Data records
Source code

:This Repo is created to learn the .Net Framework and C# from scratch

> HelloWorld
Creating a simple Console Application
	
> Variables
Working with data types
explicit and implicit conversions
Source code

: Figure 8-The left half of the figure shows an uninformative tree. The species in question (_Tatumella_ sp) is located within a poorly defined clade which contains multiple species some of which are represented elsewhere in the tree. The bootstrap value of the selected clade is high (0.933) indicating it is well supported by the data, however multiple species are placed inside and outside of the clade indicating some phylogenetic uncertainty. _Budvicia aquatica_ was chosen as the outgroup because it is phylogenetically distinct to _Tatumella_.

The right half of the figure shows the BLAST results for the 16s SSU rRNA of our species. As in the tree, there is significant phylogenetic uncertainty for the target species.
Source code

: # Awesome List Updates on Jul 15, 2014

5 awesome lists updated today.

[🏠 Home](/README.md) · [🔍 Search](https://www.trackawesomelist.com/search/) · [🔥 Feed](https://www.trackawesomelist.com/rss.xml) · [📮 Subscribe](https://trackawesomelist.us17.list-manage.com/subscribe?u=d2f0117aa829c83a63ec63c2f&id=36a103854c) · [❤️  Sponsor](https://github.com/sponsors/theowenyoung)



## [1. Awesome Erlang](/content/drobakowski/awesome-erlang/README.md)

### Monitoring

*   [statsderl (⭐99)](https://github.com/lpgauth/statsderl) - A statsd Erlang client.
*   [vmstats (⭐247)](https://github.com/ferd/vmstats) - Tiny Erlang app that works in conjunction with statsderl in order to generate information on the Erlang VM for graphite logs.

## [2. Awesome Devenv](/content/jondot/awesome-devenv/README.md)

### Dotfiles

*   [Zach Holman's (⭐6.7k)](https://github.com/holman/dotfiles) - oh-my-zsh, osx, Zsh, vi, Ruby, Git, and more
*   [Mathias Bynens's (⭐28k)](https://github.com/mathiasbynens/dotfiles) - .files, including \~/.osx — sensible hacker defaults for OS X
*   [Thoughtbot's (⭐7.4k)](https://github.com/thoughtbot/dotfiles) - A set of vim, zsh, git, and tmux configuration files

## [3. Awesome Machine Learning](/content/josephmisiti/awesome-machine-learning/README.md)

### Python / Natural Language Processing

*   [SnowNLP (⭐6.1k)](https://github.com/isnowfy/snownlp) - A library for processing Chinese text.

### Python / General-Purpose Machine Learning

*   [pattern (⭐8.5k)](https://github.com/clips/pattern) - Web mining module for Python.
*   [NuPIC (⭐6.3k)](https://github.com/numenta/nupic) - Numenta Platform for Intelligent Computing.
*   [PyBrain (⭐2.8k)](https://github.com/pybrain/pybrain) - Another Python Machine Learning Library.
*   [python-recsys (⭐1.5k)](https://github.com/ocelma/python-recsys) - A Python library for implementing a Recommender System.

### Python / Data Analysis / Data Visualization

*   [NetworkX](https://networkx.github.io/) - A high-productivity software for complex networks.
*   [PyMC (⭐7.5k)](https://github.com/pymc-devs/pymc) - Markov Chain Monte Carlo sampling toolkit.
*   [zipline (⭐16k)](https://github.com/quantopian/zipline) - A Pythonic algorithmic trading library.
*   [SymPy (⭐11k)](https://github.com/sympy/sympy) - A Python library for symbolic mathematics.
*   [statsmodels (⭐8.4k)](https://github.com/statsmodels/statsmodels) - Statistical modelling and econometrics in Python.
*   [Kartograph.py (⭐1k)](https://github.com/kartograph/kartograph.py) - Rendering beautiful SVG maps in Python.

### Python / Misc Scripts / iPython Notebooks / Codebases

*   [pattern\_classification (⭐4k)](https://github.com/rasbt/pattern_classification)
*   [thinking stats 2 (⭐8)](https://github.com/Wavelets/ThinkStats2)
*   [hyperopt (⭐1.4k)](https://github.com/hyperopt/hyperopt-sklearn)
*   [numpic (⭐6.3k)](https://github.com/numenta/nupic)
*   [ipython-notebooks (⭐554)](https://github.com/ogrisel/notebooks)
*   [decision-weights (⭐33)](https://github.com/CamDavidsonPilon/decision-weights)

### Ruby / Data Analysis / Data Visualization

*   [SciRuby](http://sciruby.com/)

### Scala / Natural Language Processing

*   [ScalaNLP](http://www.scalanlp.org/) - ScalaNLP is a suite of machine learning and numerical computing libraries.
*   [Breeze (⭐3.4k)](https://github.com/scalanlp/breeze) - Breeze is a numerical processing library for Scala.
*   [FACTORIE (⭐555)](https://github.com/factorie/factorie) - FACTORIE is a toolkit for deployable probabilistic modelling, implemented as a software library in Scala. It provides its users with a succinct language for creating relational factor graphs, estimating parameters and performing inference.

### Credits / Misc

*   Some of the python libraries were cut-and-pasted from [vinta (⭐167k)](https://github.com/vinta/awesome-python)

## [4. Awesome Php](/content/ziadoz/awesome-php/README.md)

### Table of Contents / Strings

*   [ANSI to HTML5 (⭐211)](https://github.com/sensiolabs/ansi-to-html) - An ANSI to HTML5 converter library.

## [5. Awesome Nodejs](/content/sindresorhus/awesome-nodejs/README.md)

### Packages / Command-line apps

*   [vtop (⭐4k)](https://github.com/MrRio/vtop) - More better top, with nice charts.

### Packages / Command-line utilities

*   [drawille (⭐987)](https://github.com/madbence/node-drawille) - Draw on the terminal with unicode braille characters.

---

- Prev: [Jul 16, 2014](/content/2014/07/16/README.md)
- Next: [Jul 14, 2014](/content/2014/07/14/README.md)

* **What the task requires**: Each record should be transcribed exactly as it was written.

* **Reply**:
Source code

:This Repo is created to learn the .Net Framework and C# from scratch

> HelloWorld
Creating a simple Console Application
	
> Variables
Working with data types
explicit and implicit conversions
Source code

: Figure 8-The left half of the figure shows an uninformative tree. The species in question (_Tatumella_ sp) is located within a poorly defined clade which contains multiple species some of which are represented elsewhere in the tree. The bootstrap value of the selected clade is high (0.933) indicating it is well supported by the data, however multiple species are placed inside and outside of the clade indicating some phylogenetic uncertainty. _Budvicia aquatica_ was chosen as the outgroup because it is phylogenetically distinct to _Tatumella_.

The right half of the figure shows the BLAST results for the 16s SSU rRNA of our species. As in the tree, there is significant phylogenetic uncertainty for the target species.
Source code

: # Awesome List Updates on Jul 15, 2014

5 awesome lists updated today.

[🏠 Home](/README.md) · [🔍 Search](https://www.trackawesomelist.com/search/) · [🔥 Feed](https://www.trackawesomelist.com/rss.xml) · [📮 Subscribe](https://trackawesomelist.us17.list-manage.com/subscribe?u=d2f0117aa829c83a63ec63c2f&id=36a103854c) · [❤️  Sponsor](https://github.com/sponsors/theowenyoung)



## [1. Awesome Erlang](/content/drobakowski/awesome-erlang/README.md)

### Monitoring

*   [statsderl (⭐99)](https://github.com/lpgauth/statsderl) - A statsd Erlang client.
*   [vmstats (⭐247)](https://github.com/ferd/vmstats) - Tiny Erlang app that works in conjunction with statsderl in order to generate information on the Erlang VM for graphite logs.

## [2. Awesome Devenv](/content/jondot/awesome-devenv/README.md)

### Dotfiles

*   [Zach Holman's (⭐6.7k)](https://github.com/holman/dotfiles) - oh-my-zsh, osx, Zsh, vi, Ruby, Git, and more
*   [Mathias Bynens's (⭐28k)](https://github.com/mathiasbynens/dotfiles) - .files, including \~/.osx — sensible hacker defaults for OS X
*   [Thoughtbot's (⭐7.4k)](https://github.com/thoughtbot/dotfiles) - A set of vim, zsh, git, and tmux configuration files

## [3. Awesome Machine Learning](/content/josephmisiti/awesome-machine-learning/README.md)

### Python / Natural Language Processing

*   [SnowNLP (⭐6.1k)](https://github.com/isnowfy/snownlp) - A library for processing Chinese text.

### Python / General-Purpose Machine Learning

*   [pattern (⭐8.5k)](https://github.com/clips/pattern) - Web mining module for Python.
*   [NuPIC (⭐6.3k)](https://github.com/numenta/nupic) - Numenta Platform for Intelligent Computing.
*   [PyBrain (⭐2.8k)](https://github.com/pybrain/pybrain) - Another Python Machine Learning Library.
*   [python-recsys (⭐1.5k)](https://github.com/ocelma/python-recsys) - A Python library for implementing a Recommender System.

### Python / Data Analysis / Data Visualization

*   [NetworkX](https://networkx.github.io/) - A high-productivity software for complex networks.
*   [PyMC (⭐7.5k)](https://github.com/pymc-devs/pymc) - Markov Chain Monte Carlo sampling toolkit.
*   [zipline (⭐16k)](https://github.com/quantopian/zipline) - A Pythonic algorithmic trading library.
*   [SymPy (⭐11k)](https://github.com/sympy/sympy) - A Python library for symbolic mathematics.
*   [statsmodels (⭐8.4k)](https://github.com/statsmodels/statsmodels) - Statistical modelling and econometrics in Python.
*   [Kartograph.py (⭐1k)](https://github.com/kartograph/kartograph.py) - Rendering beautiful SVG maps in Python.

### Python / Misc Scripts / iPython Notebooks / Codebases

*   [pattern\_classification (⭐4k)](https://github.com/rasbt/pattern_classification)
*   [thinking stats 2 (⭐8)](https://github.com/Wavelets/ThinkStats2)
*   [hyperopt (⭐1.4k)](https://github.com/hyperopt/hyperopt-sklearn)
*   [numpic (⭐6.3k)](https://github.com/numenta/nupic)
*   [ipython-notebooks (⭐554)](https://github.com/ogrisel/notebooks)
*   [decision-weights (⭐33)](https://github.com/CamDavidsonPilon/decision-weights)

### Ruby / Data Analysis / Data Visualization

*   [SciRuby](http://sciruby.com/)

### Scala / Natural Language Processing

*   [ScalaNLP](http://www.scalanlp.org/) - ScalaNLP is a suite of machine learning and numerical computing libraries.
*   [Breeze (⭐3.4k)](https://github.com/scalanlp/breeze) - Breeze is a numerical processing library for Scala.
*   [FACTORIE (⭐555)](https://github.com/factorie/factorie) - FACTORIE is a toolkit for deployable probabilistic modelling, implemented as a software library in Scala. It provides its users with a succinct language for creating relational factor graphs, estimating parameters and performing inference.

### Credits / Misc

*   Some of the python libraries were cut-and-pasted from [vinta (⭐167k)](https://github.com/vinta/awesome-python)

## [4. Awesome Php](/content/ziadoz/awesome-php/README.md)

### Table of Contents / Strings

*   [ANSI to HTML5 (⭐211)](https://github.com/sensiolabs/ansi-to-html) - An ANSI to HTML5 converter library.

## [5. Awesome Nodejs](/content/sindresorhus/awesome-nodejs/README.md)

### Packages / Command-line apps

*   [vtop (⭐4k)](https://github.com/MrRio/vtop) - More better top, with nice charts.

### Packages / Command-line utilities

*   [drawille (⭐987)](https://github.com/madbence/node-drawille) - Draw on the terminal with unicode braille characters.

---

- Prev: [Jul 16, 2014](/content/2014/07/16/README.md)
- Next: [Jul 14, 2014](/content/2014/07/14/README.md)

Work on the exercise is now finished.